Laubholz-Hörnling (Calocera cornea) von Bernhard
"... die orange Farbe hat mich anfangs etwas irritiert, aber vermutlich sind die Fruchtkörper schon etwas älter"

alle diese Gallertartigen gelben Pilze wie die Hörnlinge (Calocera), Gallerttränen (Dacrymyces), gelber Zitterling (Tremella mesenterica) etc. werden beim antrocknen orange bis richtig dunkelorange und dann natürlich auch verschrumpelt wenn sie ganz trocknen. Die orange Farbe hat weniger mit dem Alter zu tun als eben mit der Trockenheit. Ins Alter (bei genug Feuchtigkeit) können diese Pilze sogar zerfließen und werden dann heller - Beispiel Dacrymyces stillatus.

LG Uschi

Re: Funde vom Rheinholz bei Gaißau

Verfasst: Mo 5. Jan 2026, 19:53
von Bernhard
Andreas hat geschrieben: Fr 2. Jan 2026, 14:08 Was ich noch zeigen wollte, die wunderschönen Konidiosporen als schwarzer Belage auf einem (Birken?)-Ast, vielleicht kennt das jemand?
Hallo Andreas,

vielleicht etwas in Richtung Prosthemium betulinum, die Anamorphe von Pleomassaria siparia? Die Konidiensporen sind den deinen recht ähnlich und Birke würde auch passen.
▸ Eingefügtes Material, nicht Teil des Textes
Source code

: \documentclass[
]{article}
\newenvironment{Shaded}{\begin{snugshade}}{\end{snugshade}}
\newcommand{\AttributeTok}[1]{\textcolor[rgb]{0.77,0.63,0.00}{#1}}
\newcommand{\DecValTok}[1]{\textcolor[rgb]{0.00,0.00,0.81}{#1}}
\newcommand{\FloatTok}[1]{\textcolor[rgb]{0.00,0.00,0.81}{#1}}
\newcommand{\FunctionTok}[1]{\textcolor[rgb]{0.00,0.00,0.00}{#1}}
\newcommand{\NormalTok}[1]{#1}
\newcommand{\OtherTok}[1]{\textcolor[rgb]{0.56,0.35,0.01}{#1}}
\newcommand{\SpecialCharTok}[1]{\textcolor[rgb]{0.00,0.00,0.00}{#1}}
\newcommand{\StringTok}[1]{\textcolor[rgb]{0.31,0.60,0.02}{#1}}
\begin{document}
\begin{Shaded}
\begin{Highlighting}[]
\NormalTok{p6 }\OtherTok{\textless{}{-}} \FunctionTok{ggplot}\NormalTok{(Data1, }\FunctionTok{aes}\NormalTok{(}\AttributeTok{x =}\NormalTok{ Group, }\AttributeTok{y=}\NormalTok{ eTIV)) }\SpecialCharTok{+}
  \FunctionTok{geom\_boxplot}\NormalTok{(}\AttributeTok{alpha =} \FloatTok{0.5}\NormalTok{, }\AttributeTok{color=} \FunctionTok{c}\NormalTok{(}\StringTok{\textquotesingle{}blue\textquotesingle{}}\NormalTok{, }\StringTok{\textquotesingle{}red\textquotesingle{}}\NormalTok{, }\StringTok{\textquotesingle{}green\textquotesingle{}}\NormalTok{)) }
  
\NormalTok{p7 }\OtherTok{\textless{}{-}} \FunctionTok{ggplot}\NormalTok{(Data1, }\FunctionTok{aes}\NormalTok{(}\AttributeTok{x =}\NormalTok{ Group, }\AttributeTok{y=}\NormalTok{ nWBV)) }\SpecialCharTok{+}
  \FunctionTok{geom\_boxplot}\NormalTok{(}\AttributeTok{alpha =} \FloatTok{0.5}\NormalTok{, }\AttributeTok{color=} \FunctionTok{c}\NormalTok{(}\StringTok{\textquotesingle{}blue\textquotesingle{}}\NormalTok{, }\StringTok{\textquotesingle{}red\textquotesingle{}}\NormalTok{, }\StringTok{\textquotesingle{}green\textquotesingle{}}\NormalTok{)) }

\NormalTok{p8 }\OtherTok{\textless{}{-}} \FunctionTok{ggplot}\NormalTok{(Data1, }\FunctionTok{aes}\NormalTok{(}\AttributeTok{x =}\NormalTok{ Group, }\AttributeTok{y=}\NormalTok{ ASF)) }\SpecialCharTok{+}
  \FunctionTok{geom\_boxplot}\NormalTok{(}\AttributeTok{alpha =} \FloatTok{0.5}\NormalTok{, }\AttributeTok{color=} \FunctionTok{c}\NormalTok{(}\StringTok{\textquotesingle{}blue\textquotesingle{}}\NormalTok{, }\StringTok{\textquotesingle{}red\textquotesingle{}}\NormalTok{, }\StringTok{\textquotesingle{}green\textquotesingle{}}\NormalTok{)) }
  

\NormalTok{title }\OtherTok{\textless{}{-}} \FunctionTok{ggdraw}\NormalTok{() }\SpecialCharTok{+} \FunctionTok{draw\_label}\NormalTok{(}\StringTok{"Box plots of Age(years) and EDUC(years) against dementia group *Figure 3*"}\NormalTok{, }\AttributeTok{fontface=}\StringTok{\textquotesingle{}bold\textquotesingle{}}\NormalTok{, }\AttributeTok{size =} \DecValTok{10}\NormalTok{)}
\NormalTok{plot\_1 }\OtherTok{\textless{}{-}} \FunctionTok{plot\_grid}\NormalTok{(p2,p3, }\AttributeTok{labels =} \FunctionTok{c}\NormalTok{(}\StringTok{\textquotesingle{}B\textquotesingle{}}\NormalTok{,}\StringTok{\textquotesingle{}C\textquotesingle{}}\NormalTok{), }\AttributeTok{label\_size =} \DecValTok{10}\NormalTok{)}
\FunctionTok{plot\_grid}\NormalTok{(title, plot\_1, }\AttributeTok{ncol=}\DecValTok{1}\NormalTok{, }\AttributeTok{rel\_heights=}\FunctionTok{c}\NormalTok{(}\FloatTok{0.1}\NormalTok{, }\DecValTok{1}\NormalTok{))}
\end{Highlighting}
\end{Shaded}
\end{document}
Aus: http://ascofrance.fr/uploads/forum_file ... a-0001.pdf
"ANAMORPHIC STAGE. Conidiomata pycnidial, subperidermal, globose to depressed globose, 645–750 μm high, 1420–1800 μm in diameter. Conidiophores unbranched, hyaline, septate. Conidia brown, staurosporous, 56–86 μm in diameter (mean = 71.5 μm, n = 50), with two main arms and 2 or 3 smaller arms. Main arms 37.0–47.5 × 11.5–15.0 μm (mean = 41.5 × 14.0 μm, n = 50), 4–5 transversely septate, with terminal cell hyaline to pale brown. Smaller arms continuous or 1–3 septate, hyaline to pale brown (Fig. 2)."

Oder Prosthemium canba (from the Japanese common name “Kanba (Canba)” meaning birch)?